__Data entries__

::::::::

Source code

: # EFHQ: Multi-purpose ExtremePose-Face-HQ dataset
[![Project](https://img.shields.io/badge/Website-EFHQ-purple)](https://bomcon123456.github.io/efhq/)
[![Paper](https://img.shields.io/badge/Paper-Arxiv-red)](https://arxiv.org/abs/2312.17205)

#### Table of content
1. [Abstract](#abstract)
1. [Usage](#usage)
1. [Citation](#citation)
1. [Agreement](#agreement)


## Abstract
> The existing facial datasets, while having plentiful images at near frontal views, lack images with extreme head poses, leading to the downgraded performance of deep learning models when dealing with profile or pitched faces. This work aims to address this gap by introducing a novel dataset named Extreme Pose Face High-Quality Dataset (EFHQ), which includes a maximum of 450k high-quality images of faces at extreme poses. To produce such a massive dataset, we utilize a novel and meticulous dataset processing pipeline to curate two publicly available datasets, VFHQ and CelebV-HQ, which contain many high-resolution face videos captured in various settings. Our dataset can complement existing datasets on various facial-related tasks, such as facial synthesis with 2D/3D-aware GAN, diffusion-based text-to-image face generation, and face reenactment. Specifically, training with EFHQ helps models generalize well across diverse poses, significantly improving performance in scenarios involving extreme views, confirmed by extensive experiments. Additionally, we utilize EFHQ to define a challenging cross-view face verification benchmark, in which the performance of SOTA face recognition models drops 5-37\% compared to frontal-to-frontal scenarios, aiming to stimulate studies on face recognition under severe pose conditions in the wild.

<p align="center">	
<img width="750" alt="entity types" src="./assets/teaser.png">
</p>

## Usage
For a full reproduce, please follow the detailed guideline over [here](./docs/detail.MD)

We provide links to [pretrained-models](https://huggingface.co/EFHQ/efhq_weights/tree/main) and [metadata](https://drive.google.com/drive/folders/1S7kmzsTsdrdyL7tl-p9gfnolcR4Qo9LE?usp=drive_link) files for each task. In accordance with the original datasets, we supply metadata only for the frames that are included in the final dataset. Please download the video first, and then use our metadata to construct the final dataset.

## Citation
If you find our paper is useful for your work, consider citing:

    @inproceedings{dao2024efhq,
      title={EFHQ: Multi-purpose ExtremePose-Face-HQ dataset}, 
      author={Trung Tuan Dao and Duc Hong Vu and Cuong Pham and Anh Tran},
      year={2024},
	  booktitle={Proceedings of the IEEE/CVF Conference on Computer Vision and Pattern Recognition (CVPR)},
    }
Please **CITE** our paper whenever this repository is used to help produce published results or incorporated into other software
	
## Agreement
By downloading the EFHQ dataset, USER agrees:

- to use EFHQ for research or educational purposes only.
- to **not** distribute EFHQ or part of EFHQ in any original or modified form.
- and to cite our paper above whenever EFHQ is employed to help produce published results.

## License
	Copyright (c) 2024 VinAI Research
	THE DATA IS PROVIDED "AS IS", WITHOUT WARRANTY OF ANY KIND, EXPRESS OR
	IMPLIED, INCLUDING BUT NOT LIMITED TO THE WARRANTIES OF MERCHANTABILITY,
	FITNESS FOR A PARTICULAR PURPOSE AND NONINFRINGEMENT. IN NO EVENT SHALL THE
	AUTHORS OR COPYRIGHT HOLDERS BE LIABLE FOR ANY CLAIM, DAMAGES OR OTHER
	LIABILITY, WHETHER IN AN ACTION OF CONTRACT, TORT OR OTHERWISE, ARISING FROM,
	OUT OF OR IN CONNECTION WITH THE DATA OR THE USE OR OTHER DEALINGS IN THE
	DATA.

::::::::

__TO DO__
From the data above, output exactly the lines between the one containing "Copyright (c) 2024 VinAI Research" and the one containing "AUTHORS OR COPYRIGHT", counting both of them.

__EXERCISE RESULT__
	Copyright (c) 2024 VinAI Research
	THE DATA IS PROVIDED "AS IS", WITHOUT WARRANTY OF ANY KIND, EXPRESS OR
	IMPLIED, INCLUDING BUT NOT LIMITED TO THE WARRANTIES OF MERCHANTABILITY,
	FITNESS FOR A PARTICULAR PURPOSE AND NONINFRINGEMENT. IN NO EVENT SHALL THE
	AUTHORS OR COPYRIGHT HOLDERS BE LIABLE FOR ANY CLAIM, DAMAGES OR OTHER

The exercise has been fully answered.